Hello,
I'm trying to measure the time that data got ingested and the time it showed up on my search. I read that i have to use latency. i don't fully understand what it does, but I came up with this so far after i saw a couple examples:
| tstats count where index= * by _time _indextime index span=1ms
| eval latency=abs(_indextime-_time)
| stats sum min(latency) avg(latency) max(latency) by index
My question is, is this the correct way to measure the time stamp and time it showed up on search ? if not what is the right way?
I'm also trying to get the results in MS so i used span=1ms . Is this correct ? Sorry for asking a lot of questions and thank you in advance!
What exactly do you mean by "time it showed up on my search"?
I think your search more or less works, problem is, that span does not support subsecond accuracy, so if you need that, tstats isn't the way to go.
I've never done this using a tstats by _time and _indextime before though, so I might be missing some detailed nuances. Usually I run something like this. I typically am investigating a specific data feed (so a specific index) and want to see which hosts are having delays / timezone issues etc.
index= myIndex
| eval latency=abs(_indextime-_time)
| stats min(latency) avg(latency) max(latency) by host
Use below smart app - Meta Woot!
https://splunkbase.splunk.com/app/2949/
The Meta Woot! Splunk app from Discovered Intelligence provides superior levels of insight and intelligence from your Splunk metadata and now your Splunk license data too!
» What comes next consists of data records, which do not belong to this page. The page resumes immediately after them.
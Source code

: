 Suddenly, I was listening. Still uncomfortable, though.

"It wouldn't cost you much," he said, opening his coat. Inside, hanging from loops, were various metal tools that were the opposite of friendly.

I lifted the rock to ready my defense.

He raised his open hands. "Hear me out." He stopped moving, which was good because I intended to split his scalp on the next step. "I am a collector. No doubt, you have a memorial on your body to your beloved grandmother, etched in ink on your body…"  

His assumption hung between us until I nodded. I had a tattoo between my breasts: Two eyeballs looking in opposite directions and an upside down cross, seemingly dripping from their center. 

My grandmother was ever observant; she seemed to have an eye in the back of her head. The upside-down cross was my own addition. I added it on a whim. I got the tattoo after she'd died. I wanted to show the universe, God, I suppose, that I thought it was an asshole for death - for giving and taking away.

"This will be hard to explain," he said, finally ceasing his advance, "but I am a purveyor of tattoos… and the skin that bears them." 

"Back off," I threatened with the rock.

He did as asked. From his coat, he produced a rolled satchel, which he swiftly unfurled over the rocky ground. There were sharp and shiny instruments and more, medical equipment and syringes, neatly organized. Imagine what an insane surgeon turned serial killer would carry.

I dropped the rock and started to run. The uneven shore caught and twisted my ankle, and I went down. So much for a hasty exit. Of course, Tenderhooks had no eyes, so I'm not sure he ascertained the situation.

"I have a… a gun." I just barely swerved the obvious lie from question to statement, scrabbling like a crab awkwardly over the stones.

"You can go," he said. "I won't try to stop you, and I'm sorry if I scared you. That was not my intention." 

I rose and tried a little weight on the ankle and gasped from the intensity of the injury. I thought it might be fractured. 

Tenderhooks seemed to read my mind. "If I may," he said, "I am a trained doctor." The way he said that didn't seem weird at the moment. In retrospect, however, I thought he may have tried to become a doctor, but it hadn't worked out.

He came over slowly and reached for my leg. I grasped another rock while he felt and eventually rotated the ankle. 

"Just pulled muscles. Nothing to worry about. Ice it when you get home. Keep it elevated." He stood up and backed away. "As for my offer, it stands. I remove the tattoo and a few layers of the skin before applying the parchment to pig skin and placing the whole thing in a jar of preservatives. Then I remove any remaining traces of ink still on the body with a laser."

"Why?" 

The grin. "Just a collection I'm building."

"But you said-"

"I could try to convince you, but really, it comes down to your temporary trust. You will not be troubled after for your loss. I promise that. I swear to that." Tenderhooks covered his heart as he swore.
The app maintains a near real-time state table of host, sourcetype and index metadata. Meta Woot! is accurate at scale and allows users to instantly report on host, sourcetype and/or index together. The app includes summary based event count trending, correlation of event volumes against license and includes compliance reporting on both data latency and indexing.
Thank you, i'll check that out!
Googling for splunk latency definition and we get -
-- Latency is the difference between the time assigned to an event (usually parsed from the text) and the time it was written to the index. ... In most production Splunk instances, the latency is usually just a few seconds.
When we speak about data that is being streamed in constantly, the time assigned to an event is practically the system time and therefore _indextime - _time
measures the latency.
What exactly do you mean by "time it showed up on my search"?
I think your search more or less works, problem is, that span does not support subsecond accuracy, so if you need that, tstats isn't the way to go.
I've never done this using a tstats by _time and _indextime before though, so I might be missing some detailed nuances. Usually I run something like this. I typically am investigating a specific data feed (so a specific index) and want to see which hosts are having delays / timezone issues etc.
index= myIndex
| eval latency=abs(_indextime-_time)
| stats min(latency) avg(latency) max(latency) by host
I'm trying to find the time when the data got ingested, stored, and available for analysis in search query. I want to see how long this process takes in ms or seconds and view the results on a dashboard. However, i just have't found an effiecent way to do that yet. So i was trying what i posted but not sure if thta's the right approch or not. Please help,Thank you!
That is the right approach to know the latency .
Maybe i've asked this before but just to make sure, is latency tells you when was the data ingested and when did it show up on the search query ? or does it mean something else ? Beacuse i'm trying to see how log did it take for the data to be ingetsed and shows up on my Splunk query search. Thank you!
No it tells when the logs were ingested (_indextime) versus when the logs were forwarded from the source system if the timestamp(_time) is configured correctly from the logs .
Indeed, what you're measuring with that search you shared is the delay between when the event took place on the source (_time) and when the event was stored in Splunk (_indextime).
Once it is indexed it is available for search, unless something is seriously wrong with your setup or you are worried about microsecond real-timeness I wouldn't really see why you'd want to analyse the delay between indextime and when the data is available in searchresults (if it would even be possible to have such a delay).
Thank You!
Thank You!